If sensitive access is needed later, we scope the access, use least privilege, and prefer customer-controlled systems.

No. VibeChex reviews and audits are launch-readiness engagements focused on practical risk, evidence, remediation priority, and production readiness.

Dynamic testing, including OWASP ZAP or other active scans, only runs against approved targets with written authorization. If you need a formal penetration test, we can help identify where that fits, but VibeChex is not presenting these reviews as a formal pentest.

No. We can help identify technical and operational gaps that may matter for HIPAA, PCI DSS, SOC 2, GDPR, CCPA, customer security reviews, or vendor due diligence.

We are not legal counsel, a Qualified Security Assessor, a CPA/auditor, or a certifying body. We do not certify applications as HIPAA compliant, issue PCI assessments, provide SOC 2 attestations, or make legal compliance determinations.

Yes. We can work under a mutual NDA before sensitive repository, archive, infrastructure, or business context is shared. Customer IP remains customer IP.
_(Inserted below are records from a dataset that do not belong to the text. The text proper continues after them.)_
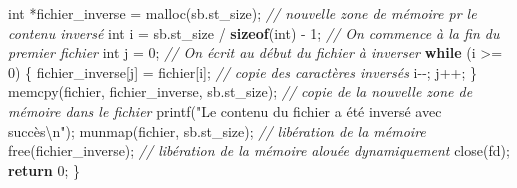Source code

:\documentclass[
]{article}
\newenvironment{Shaded}{}{}
\newcommand{\CommentTok}[1]{\textcolor[rgb]{0.38,0.63,0.69}{\textit{#1}}}
\newcommand{\ControlFlowTok}[1]{\textcolor[rgb]{0.00,0.44,0.13}{\textbf{#1}}}
\newcommand{\DataTypeTok}[1]{\textcolor[rgb]{0.56,0.13,0.00}{#1}}
\newcommand{\DecValTok}[1]{\textcolor[rgb]{0.25,0.63,0.44}{#1}}
\newcommand{\KeywordTok}[1]{\textcolor[rgb]{0.00,0.44,0.13}{\textbf{#1}}}
\newcommand{\NormalTok}[1]{#1}
\newcommand{\SpecialCharTok}[1]{\textcolor[rgb]{0.25,0.44,0.63}{#1}}
\newcommand{\StringTok}[1]{\textcolor[rgb]{0.25,0.44,0.63}{#1}}
\begin{document}
\begin{Shaded}
\begin{Highlighting}[]
    \DataTypeTok{int}\NormalTok{ *fichier\_inverse = malloc(sb.st\_size); }\CommentTok{// nouvelle zone de mémoire pr le contenu inversé}
    \DataTypeTok{int}\NormalTok{ i = sb.st\_size / }\KeywordTok{sizeof}\NormalTok{(}\DataTypeTok{int}\NormalTok{) {-} }\DecValTok{1}\NormalTok{; }\CommentTok{// On commence à la fin du premier fichier}
    \DataTypeTok{int}\NormalTok{ j = }\DecValTok{0}\NormalTok{; }\CommentTok{// On écrit au début du fichier à inverser}
    \ControlFlowTok{while}\NormalTok{ (i \textgreater{}= }\DecValTok{0}\NormalTok{) \{}
\NormalTok{        fichier\_inverse[j] = fichier[i]; }\CommentTok{// copie des caractères inversés}
\NormalTok{        i{-}{-};}
\NormalTok{        j++;}
\NormalTok{    \}}
\NormalTok{    memcpy(fichier, fichier\_inverse, sb.st\_size); }\CommentTok{// copie de la nouvelle zone de mémoire dans le fichier}
\NormalTok{    printf(}\StringTok{"Le contenu du fichier a été inversé avec succès}\SpecialCharTok{\textbackslash{}n}\StringTok{"}\NormalTok{);}
\NormalTok{    munmap(fichier, sb.st\_size); }\CommentTok{// libération de la mémoire}
\NormalTok{    free(fichier\_inverse); }\CommentTok{// libération de la mémoire alouée dynamiquement}
\NormalTok{    close(fd);}
    \ControlFlowTok{return} \DecValTok{0}\NormalTok{;}
\NormalTok{\}}
\end{Highlighting}
\end{Shaded}
\end{document}
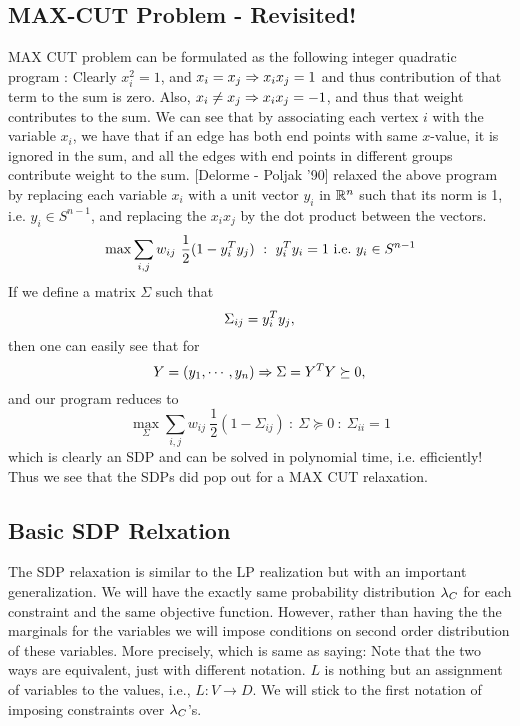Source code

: \subsection{MAX-CUT Problem - Revisited!}

MAX CUT problem can be formulated as the following integer quadratic program : 
Clearly $x_i^2=1$, and $x_i=x_j\Rightarrow x_ix_j=1$ and thus contribution of that term to the sum is zero. 
Also, $x_i \neq x_j \Rightarrow x_ix_j=-1$, and thus that weight contributes to the sum. 
We can see that by associating each vertex $i$ with the variable $x_i$, we have that if an edge has both end points with same $x$-value, it is ignored in the sum, and all the edges with end points in different groups contribute weight to the sum. 
[Delorme - Poljak '90] relaxed the above program by replacing each variable $x_i$ with a unit vector $y_i$ in $\mathbb{R}^n$ such that its norm is 1, i.e. $y_i \in S^{n-1}$, and replacing the $x_ix_j$ by the dot product between the vectors. 
\[ \max \sum_{i,j} w_{ij} \ \frac{1}{2}(1-y_i^T y_j) ~:~ y_i^T y_i = 1 {\mbox {\ i.e.\ }} y_i \in S^{n-1} \]
If we define a matrix $\Sigma$ such that $$\Sigma_{ij} = y_i^T y_j,$$ then one can easily see that for $$Y = (y_1, \cdots, y_n) \Rightarrow \Sigma = Y^T Y \succeq 0,$$ and our program reduces to 
\[ \max_\Sigma \sum_{i,j} w_{ij} \ \frac{1}{2}(1-\Sigma_{ij}) ~:~ \Sigma \succeq 0 ~:~ \Sigma_{ii} = 1  \]
which is clearly an SDP and can be solved in polynomial time, i.e. efficiently! 
Thus we see that the SDPs did pop out for a MAX CUT relaxation.

\subsection{Basic SDP Relxation}

The SDP relaxation is similar to the LP realization but with an important generalization. 
We will have the exactly same probability distribution $\lambda_C$ for each constraint and the same objective function. 
However, rather than having the the marginals for the variables we will impose conditions on second order distribution of these variables. 
More precisely,
which is same as saying: 
Note that the two ways are equivalent, just with different notation. 
$L$ is nothing but an assignment of variables to the values, i.e., $L : V \rightarrow D$. 
We will stick to the first notation of imposing constraints over $\lambda_C$'s.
Scope determines tooling. Examples may include our internal review tools, Trivy, Gitleaks, Semgrep, Checkov, Syft/Grype, OWASP ZAP, and Snyk or OSV when package ecosystems and credentials allow.

Tool output is evidence, not the final judgment. We normalize findings, remove noise, and order remediation by launch risk.

You receive a prioritized report with findings, severity, category, evidence, business impact, and recommended remediation order. Reviews include a readout and implementation estimate when appropriate.

The report is designed for builders who need to decide what blocks launch, what can wait, and what needs a deeper implementation scope.

Yes, when the scope fits. Post-audit implementation can include remediation, deployment, hosting, CI/CD, secrets management, backups, monitoring, and fractional CTO support.

Implementation engagements start at $5,000 and are scoped after we understand the findings, risk level, and launch goals.

Choose the $1,250 Launch Readiness Review when you have one app, one repo or artifact, one deployment target, and need a practical first risk picture before monetizing.

Choose the $2,500+ Production Audit when the app handles private data, payments, admin roles, multi-tenant behavior, deployed infrastructure, or enough ambiguity that a deeper evidence pass is warranted.

Usually no. A zip of loose scripts can be more work than a clean repo because we have to infer structure, dependencies, entrypoints, deployment assumptions, and what production even means for that artifact.

If you want us to handle an archive directly, expect audit-level scope unless the artifact is small, well documented, and clearly bounded.